Par déclaration du 26 septembre 2025, la SAS [1] a interjeté appel de ladite ordonnance sauf en ce qu'elle a rejeté la demande de provision de la SAS [1] et l'a condamné aux dépens.
Aux termes de ses dernières conclusions notifiées par RPVA le 13 février 2026, auxquelles il est expressément renvoyé pour un exposé complet de ses moyens et prétentions, la SAS [1], appelante, demande à la cour de : Vu les articles 73 et suivants, les articles 31, 32, 122, 123, 124, 138 à 142, 700 et 835 du code de procédure civile et les articles L.455-1 et L.455-1-1 du code de la sécurité sociale, - Déclarer recevable son appel, - Infirmer l'ordonnance en ce que le juge des référés : * s'est déclaré compétent pour connaître du litige, * a rejeté la fin de non-recevoir soulevée par le défendeur, * a rejeté la condamnation sous astreinte de M. [C] [K] à communiquer à la SAS [1] le procès-verbal relatant l'accident de la circulation du 24 février 2023, * a ordonné une mesure d'expertise médicale judiciaire au bénéfice de M. [C] [K], * a commis pour y procéder M. [E] [W], expert inscrit sur la liste de la cour d'appel de Nîmes, * a dit que l'expert aura pour mission : Après avoir recueilli les renseignements nécessaires sur l'identité de la victime et sa situation, les conditions de son activité professionnelle, son niveau scolaire s'il s'agit d'un enfant ou d'un étudiant, son statut et/ou sa formation s'il s'agit d'un demandeur d'emploi, son mode de vie antérieure à l'accident et sa situation actuelle ; 1.

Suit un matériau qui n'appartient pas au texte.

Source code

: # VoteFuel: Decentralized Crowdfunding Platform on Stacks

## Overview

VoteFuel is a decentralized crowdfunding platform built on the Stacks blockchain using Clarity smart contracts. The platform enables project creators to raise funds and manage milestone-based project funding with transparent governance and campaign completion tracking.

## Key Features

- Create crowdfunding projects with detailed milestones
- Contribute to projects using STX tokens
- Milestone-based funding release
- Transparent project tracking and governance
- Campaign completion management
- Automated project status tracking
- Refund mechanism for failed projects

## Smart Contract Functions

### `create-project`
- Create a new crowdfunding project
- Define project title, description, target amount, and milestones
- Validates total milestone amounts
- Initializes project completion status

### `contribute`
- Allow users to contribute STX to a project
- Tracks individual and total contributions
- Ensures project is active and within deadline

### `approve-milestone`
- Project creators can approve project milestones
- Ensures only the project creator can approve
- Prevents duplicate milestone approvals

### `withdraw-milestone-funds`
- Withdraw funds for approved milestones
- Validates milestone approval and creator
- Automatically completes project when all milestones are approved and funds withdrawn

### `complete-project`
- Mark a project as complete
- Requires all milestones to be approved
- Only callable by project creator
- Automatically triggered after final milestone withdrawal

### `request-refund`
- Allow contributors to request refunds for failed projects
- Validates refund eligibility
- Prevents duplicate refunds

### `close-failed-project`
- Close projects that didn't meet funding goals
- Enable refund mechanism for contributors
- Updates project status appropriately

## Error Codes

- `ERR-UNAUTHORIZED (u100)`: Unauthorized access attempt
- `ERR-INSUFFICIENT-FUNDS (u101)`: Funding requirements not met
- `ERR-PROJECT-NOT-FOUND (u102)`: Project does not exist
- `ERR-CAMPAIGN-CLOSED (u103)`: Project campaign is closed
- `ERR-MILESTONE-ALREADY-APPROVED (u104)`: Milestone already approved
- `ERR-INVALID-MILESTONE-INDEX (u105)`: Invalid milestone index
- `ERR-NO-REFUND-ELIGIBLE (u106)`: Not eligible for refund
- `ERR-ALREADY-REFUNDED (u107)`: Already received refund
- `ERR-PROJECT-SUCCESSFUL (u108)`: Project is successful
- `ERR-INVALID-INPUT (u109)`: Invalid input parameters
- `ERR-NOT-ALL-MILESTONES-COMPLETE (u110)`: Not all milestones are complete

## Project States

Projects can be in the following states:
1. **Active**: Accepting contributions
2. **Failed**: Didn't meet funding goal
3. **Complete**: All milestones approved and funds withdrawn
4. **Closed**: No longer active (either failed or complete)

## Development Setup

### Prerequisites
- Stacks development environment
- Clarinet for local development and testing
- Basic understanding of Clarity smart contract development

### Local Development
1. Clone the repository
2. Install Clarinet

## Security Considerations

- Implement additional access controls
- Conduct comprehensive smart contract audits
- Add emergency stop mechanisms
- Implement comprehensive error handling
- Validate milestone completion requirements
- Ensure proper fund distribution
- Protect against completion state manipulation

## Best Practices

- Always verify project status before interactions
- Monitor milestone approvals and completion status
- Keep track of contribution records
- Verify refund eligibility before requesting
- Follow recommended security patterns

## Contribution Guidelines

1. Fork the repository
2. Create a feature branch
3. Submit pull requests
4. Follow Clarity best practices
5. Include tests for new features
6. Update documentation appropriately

A partir des déclarations de la victime, au besoin de ses proches et de tout sachant, et des documents médicaux fournis (certificat médical initial, certificats de prolongation et de consolidation, certificats médicaux, tous comptes-rendus de soins, d'intervention, d'opérations et d'examens, résultats d'analyses...) décrire en détail les lésions initiales et les modalités de traitement, en précisant le cas échéant, les durées exactes d'hospitalisation et, pour chaque période d'hospitalisation, le nom de l'établissement, les services concernés et la nature des soins, * a rappelé qu'à défaut d'obtenir la remise des pièces qui lui sont nécessaires l'expert pourra être autorisé par le juge chargé du contrôle des expertises à déposer son rapport en l'état , que toutefois, il pourra se faire communiquer directement, avec l'accord de la victime ou de ses ayants-droits par tous tiers : médecins, personnels paramédicaux, établissements hospitaliers et de soins, toutes pièces médicales qui ne lui auraient pas été transmises par les parties et dont la production lui paraîtra nécessaire, * a dit que l'expert devra s'assurer, à chaque réunion d'expertise, de la communication aux parties des pièces qui lui ont été remises, dans un délai permettant leur étude conformément au principe de contradiction, que les documents d'imagerie médicale pertinents seront analysés de façon contradictoire lors des réunions d'expertise et que les pièces seront numérotées en continu et accompagnées d'un bordereau récapitulatif, 2.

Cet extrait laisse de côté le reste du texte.